The experimental glass compositions used to construct
Fig. 2 are taken from the sources listed in the figure caption. Glass compositions from experiments on natural samples were combined with glass analyses from experiments
by Shi (1993) in the system CaO^MgO^Al2O3^SiO2^
FeO^Na2O and used to map the likely positions of the
cotectic at different pressures (samples with anomalous
compositions, that plot off the main data array at a given
pressure, were discarded). The actual positions of the
cotectic were located using a subset of these glasses that
have compositions that form tightly defined arrays in projections such as those shown in Fig. 2, and therefore appear
to anchor the positions of the cotectic at different pressures.

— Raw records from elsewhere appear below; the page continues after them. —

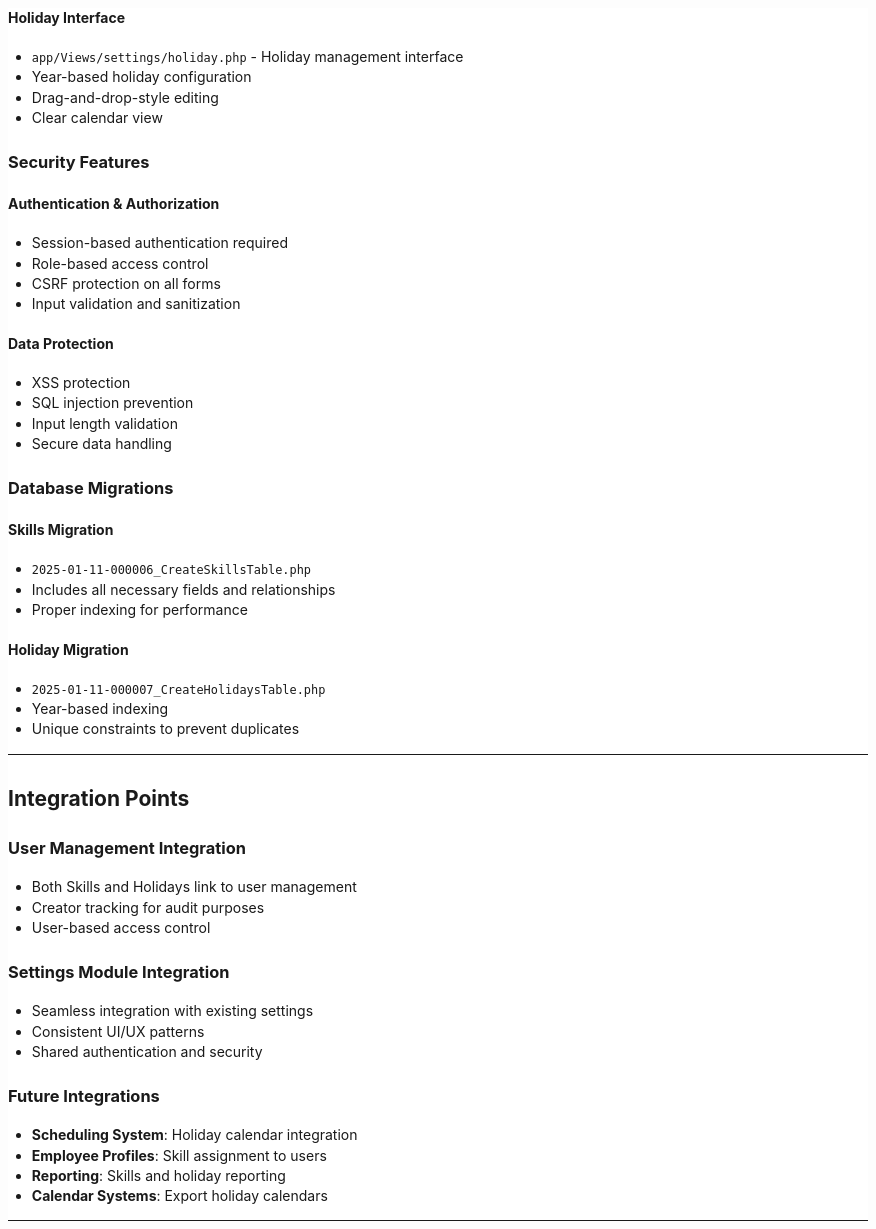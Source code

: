 #### Holiday Interface
- `app/Views/settings/holiday.php` - Holiday management interface
- Year-based holiday configuration
- Drag-and-drop-style editing
- Clear calendar view

### Security Features

#### Authentication & Authorization
- Session-based authentication required
- Role-based access control
- CSRF protection on all forms
- Input validation and sanitization

#### Data Protection
- XSS protection
- SQL injection prevention
- Input length validation
- Secure data handling

### Database Migrations

#### Skills Migration
- `2025-01-11-000006_CreateSkillsTable.php`
- Includes all necessary fields and relationships
- Proper indexing for performance

#### Holiday Migration
- `2025-01-11-000007_CreateHolidaysTable.php`
- Year-based indexing
- Unique constraints to prevent duplicates

---

## Integration Points

### User Management Integration
- Both Skills and Holidays link to user management
- Creator tracking for audit purposes
- User-based access control

### Settings Module Integration
- Seamless integration with existing settings
- Consistent UI/UX patterns
- Shared authentication and security

### Future Integrations
- **Scheduling System**: Holiday calendar integration
- **Employee Profiles**: Skill assignment to users
- **Reporting**: Skills and holiday reporting
- **Calendar Systems**: Export holiday calendars

---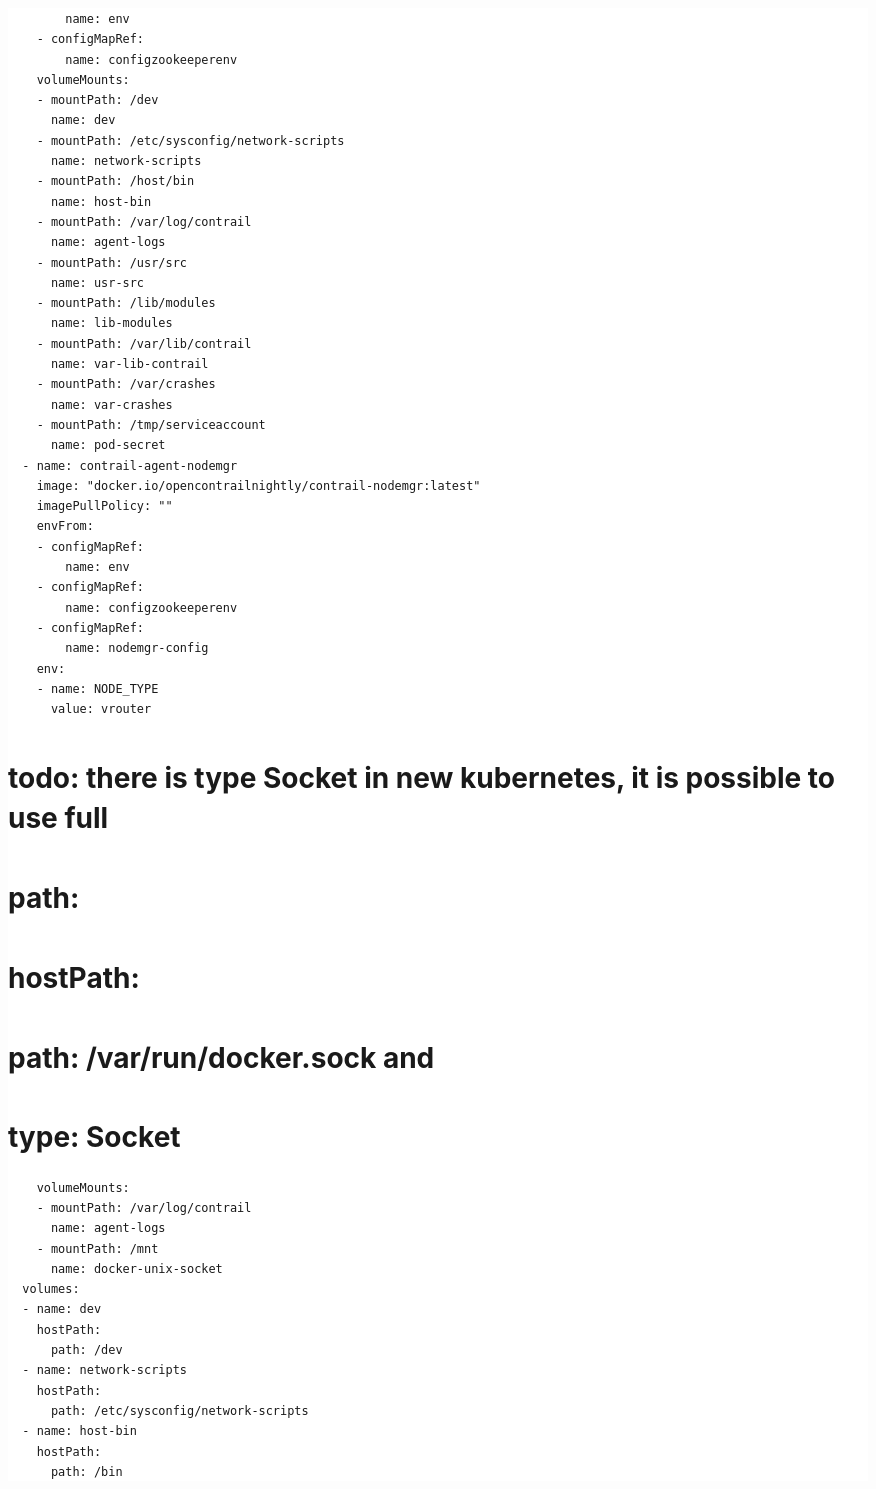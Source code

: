             name: env
        - configMapRef:
            name: configzookeeperenv
        volumeMounts:
        - mountPath: /dev
          name: dev
        - mountPath: /etc/sysconfig/network-scripts
          name: network-scripts
        - mountPath: /host/bin
          name: host-bin
        - mountPath: /var/log/contrail
          name: agent-logs
        - mountPath: /usr/src
          name: usr-src
        - mountPath: /lib/modules
          name: lib-modules
        - mountPath: /var/lib/contrail
          name: var-lib-contrail
        - mountPath: /var/crashes
          name: var-crashes
        - mountPath: /tmp/serviceaccount
          name: pod-secret
      - name: contrail-agent-nodemgr
        image: "docker.io/opencontrailnightly/contrail-nodemgr:latest"
        imagePullPolicy: ""
        envFrom:
        - configMapRef:
            name: env
        - configMapRef:
            name: configzookeeperenv
        - configMapRef:
            name: nodemgr-config
        env:
        - name: NODE_TYPE
          value: vrouter
# todo: there is type Socket in new kubernetes, it is possible to use full
# path:
# hostPath:
#   path: /var/run/docker.sock and
#   type: Socket
        volumeMounts:
        - mountPath: /var/log/contrail
          name: agent-logs
        - mountPath: /mnt
          name: docker-unix-socket
      volumes:
      - name: dev
        hostPath:
          path: /dev
      - name: network-scripts
        hostPath:
          path: /etc/sysconfig/network-scripts
      - name: host-bin
        hostPath:
          path: /bin
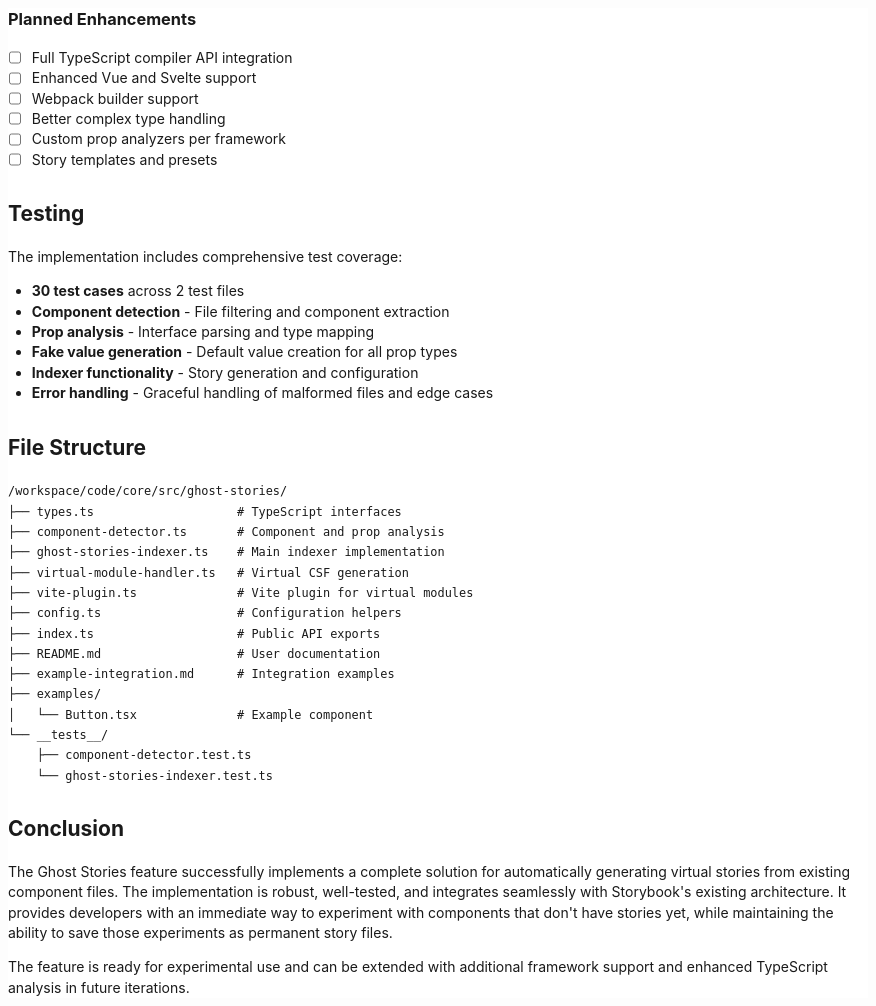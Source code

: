 ### Planned Enhancements

- [ ] Full TypeScript compiler API integration
- [ ] Enhanced Vue and Svelte support
- [ ] Webpack builder support
- [ ] Better complex type handling
- [ ] Custom prop analyzers per framework
- [ ] Story templates and presets

## Testing

The implementation includes comprehensive test coverage:

- **30 test cases** across 2 test files
- **Component detection** - File filtering and component extraction
- **Prop analysis** - Interface parsing and type mapping
- **Fake value generation** - Default value creation for all prop types
- **Indexer functionality** - Story generation and configuration
- **Error handling** - Graceful handling of malformed files and edge cases

## File Structure

```
/workspace/code/core/src/ghost-stories/
├── types.ts                    # TypeScript interfaces
├── component-detector.ts       # Component and prop analysis
├── ghost-stories-indexer.ts    # Main indexer implementation
├── virtual-module-handler.ts   # Virtual CSF generation
├── vite-plugin.ts              # Vite plugin for virtual modules
├── config.ts                   # Configuration helpers
├── index.ts                    # Public API exports
├── README.md                   # User documentation
├── example-integration.md      # Integration examples
├── examples/
│   └── Button.tsx              # Example component
└── __tests__/
    ├── component-detector.test.ts
    └── ghost-stories-indexer.test.ts
```

## Conclusion

The Ghost Stories feature successfully implements a complete solution for automatically generating virtual stories from existing component files. The implementation is robust, well-tested, and integrates seamlessly with Storybook's existing architecture. It provides developers with an immediate way to experiment with components that don't have stories yet, while maintaining the ability to save those experiments as permanent story files.

The feature is ready for experimental use and can be extended with additional framework support and enhanced TypeScript analysis in future iterations.
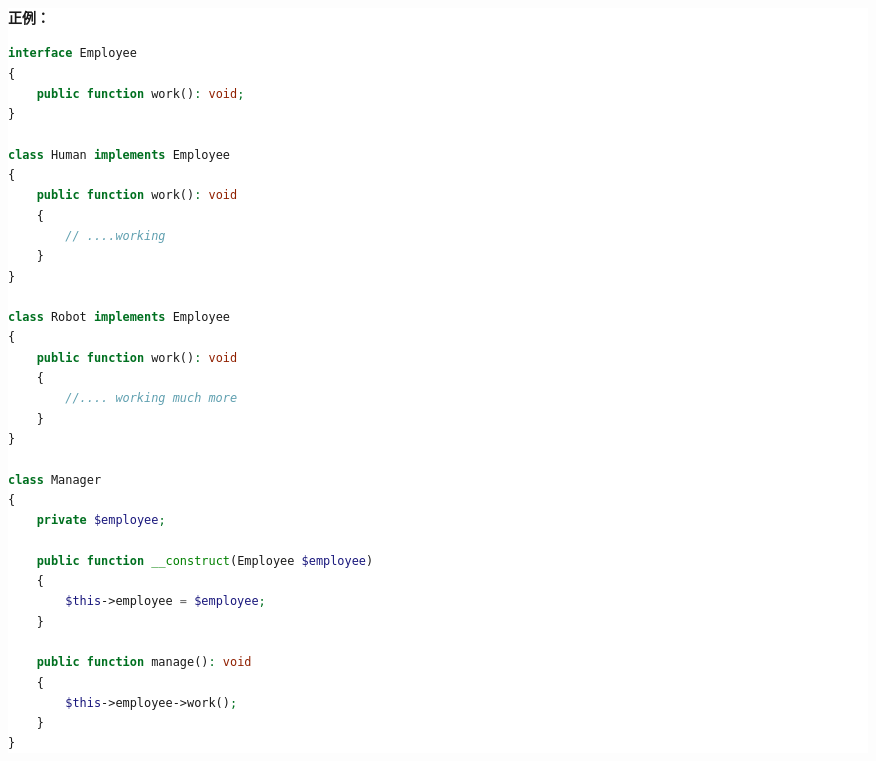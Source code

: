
 ```php
```

**正例：**

```php
interface Employee
{
    public function work(): void;
}

class Human implements Employee
{
    public function work(): void
    {
        // ....working
    }
}

class Robot implements Employee
{
    public function work(): void
    {
        //.... working much more
    }
}

class Manager
{
    private $employee;

    public function __construct(Employee $employee)
    {
        $this->employee = $employee;
    }

    public function manage(): void
    {
        $this->employee->work();
    }
}
```



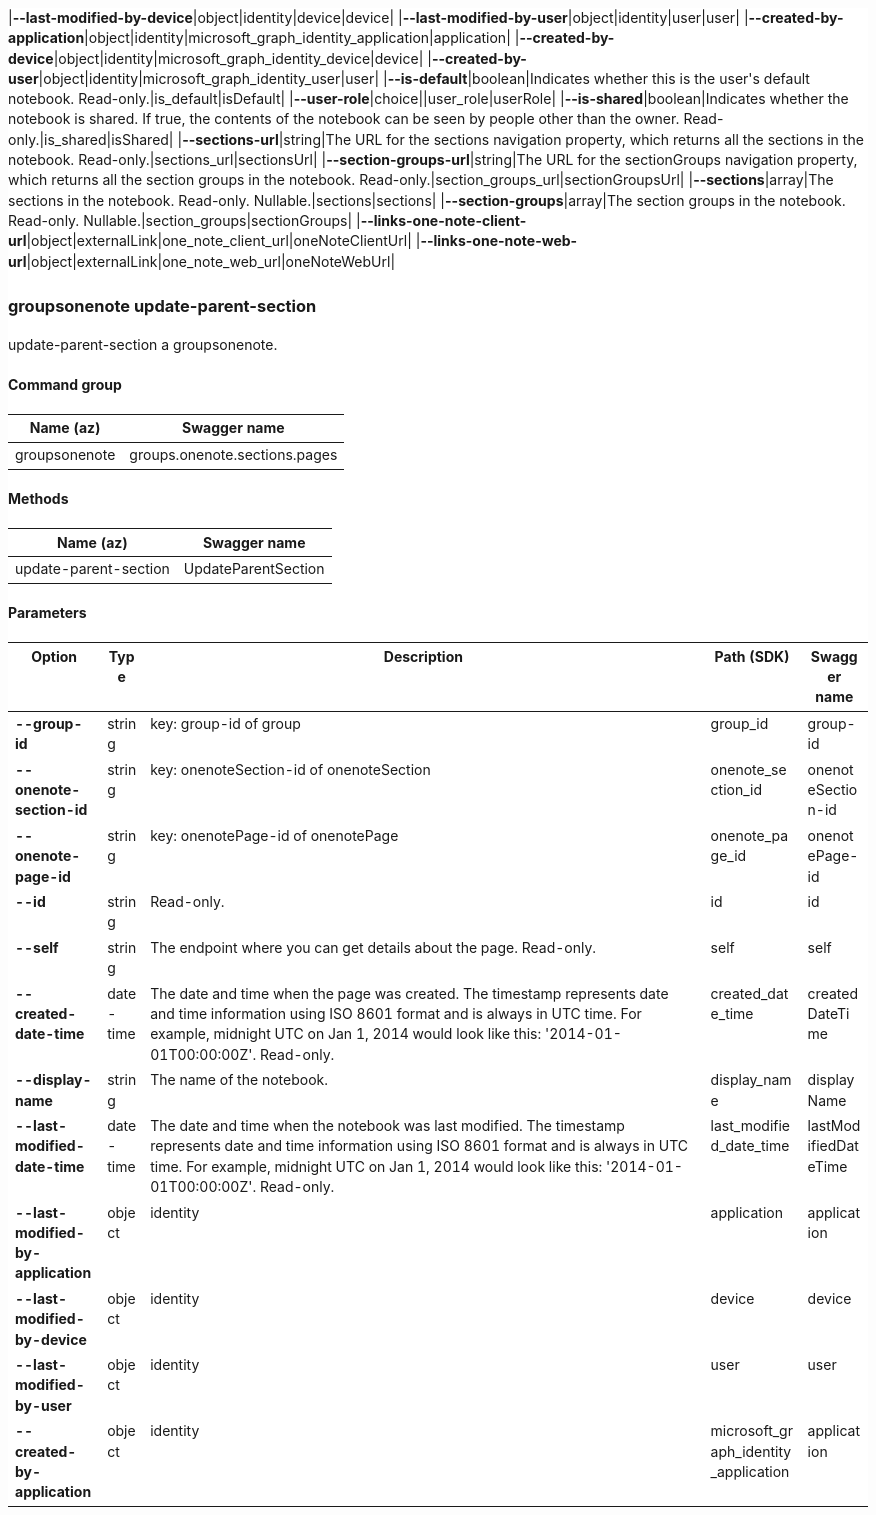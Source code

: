 |**--last-modified-by-device**|object|identity|device|device|
|**--last-modified-by-user**|object|identity|user|user|
|**--created-by-application**|object|identity|microsoft_graph_identity_application|application|
|**--created-by-device**|object|identity|microsoft_graph_identity_device|device|
|**--created-by-user**|object|identity|microsoft_graph_identity_user|user|
|**--is-default**|boolean|Indicates whether this is the user's default notebook. Read-only.|is_default|isDefault|
|**--user-role**|choice||user_role|userRole|
|**--is-shared**|boolean|Indicates whether the notebook is shared. If true, the contents of the notebook can be seen by people other than the owner. Read-only.|is_shared|isShared|
|**--sections-url**|string|The URL for the sections navigation property, which returns all the sections in the notebook. Read-only.|sections_url|sectionsUrl|
|**--section-groups-url**|string|The URL for the sectionGroups navigation property, which returns all the section groups in the notebook. Read-only.|section_groups_url|sectionGroupsUrl|
|**--sections**|array|The sections in the notebook. Read-only. Nullable.|sections|sections|
|**--section-groups**|array|The section groups in the notebook. Read-only. Nullable.|section_groups|sectionGroups|
|**--links-one-note-client-url**|object|externalLink|one_note_client_url|oneNoteClientUrl|
|**--links-one-note-web-url**|object|externalLink|one_note_web_url|oneNoteWebUrl|

### groupsonenote update-parent-section

update-parent-section a groupsonenote.

#### Command group
|Name (az)|Swagger name|
|---------|------------|
|groupsonenote|groups.onenote.sections.pages|

#### Methods
|Name (az)|Swagger name|
|---------|------------|
|update-parent-section|UpdateParentSection|

#### Parameters
|Option|Type|Description|Path (SDK)|Swagger name|
|------|----|-----------|----------|------------|
|**--group-id**|string|key: group-id of group|group_id|group-id|
|**--onenote-section-id**|string|key: onenoteSection-id of onenoteSection|onenote_section_id|onenoteSection-id|
|**--onenote-page-id**|string|key: onenotePage-id of onenotePage|onenote_page_id|onenotePage-id|
|**--id**|string|Read-only.|id|id|
|**--self**|string|The endpoint where you can get details about the page. Read-only.|self|self|
|**--created-date-time**|date-time|The date and time when the page was created. The timestamp represents date and time information using ISO 8601 format and is always in UTC time. For example, midnight UTC on Jan 1, 2014 would look like this: '2014-01-01T00:00:00Z'. Read-only.|created_date_time|createdDateTime|
|**--display-name**|string|The name of the notebook.|display_name|displayName|
|**--last-modified-date-time**|date-time|The date and time when the notebook was last modified. The timestamp represents date and time information using ISO 8601 format and is always in UTC time. For example, midnight UTC on Jan 1, 2014 would look like this: '2014-01-01T00:00:00Z'. Read-only.|last_modified_date_time|lastModifiedDateTime|
|**--last-modified-by-application**|object|identity|application|application|
|**--last-modified-by-device**|object|identity|device|device|
|**--last-modified-by-user**|object|identity|user|user|
|**--created-by-application**|object|identity|microsoft_graph_identity_application|application|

The glass compositions in both datasets (excluding alkaline compositions and glasses from Shi’s experiments)
were used to test the accuracy of pressures calculated for
sub-alkaline and transitional compositions. For the
extended dataset (91 glasses), calculated pressures agree
with experimental pressures to 120 MPa (1s), which is
about the same as uncertainties for pressures calculated
by similar methods (Herzberg, 2004). For the smaller dataset (59 glasses), calculated pressures agree with experimental pressures to 90 MPa (1s). These results suggest that
reported pressures are accurate to 110 MPa.
Pressures were also calculated using the method
described by Michael & Cornell (1998). For the extended
dataset (91 glasses), pressures calculated using equation (2)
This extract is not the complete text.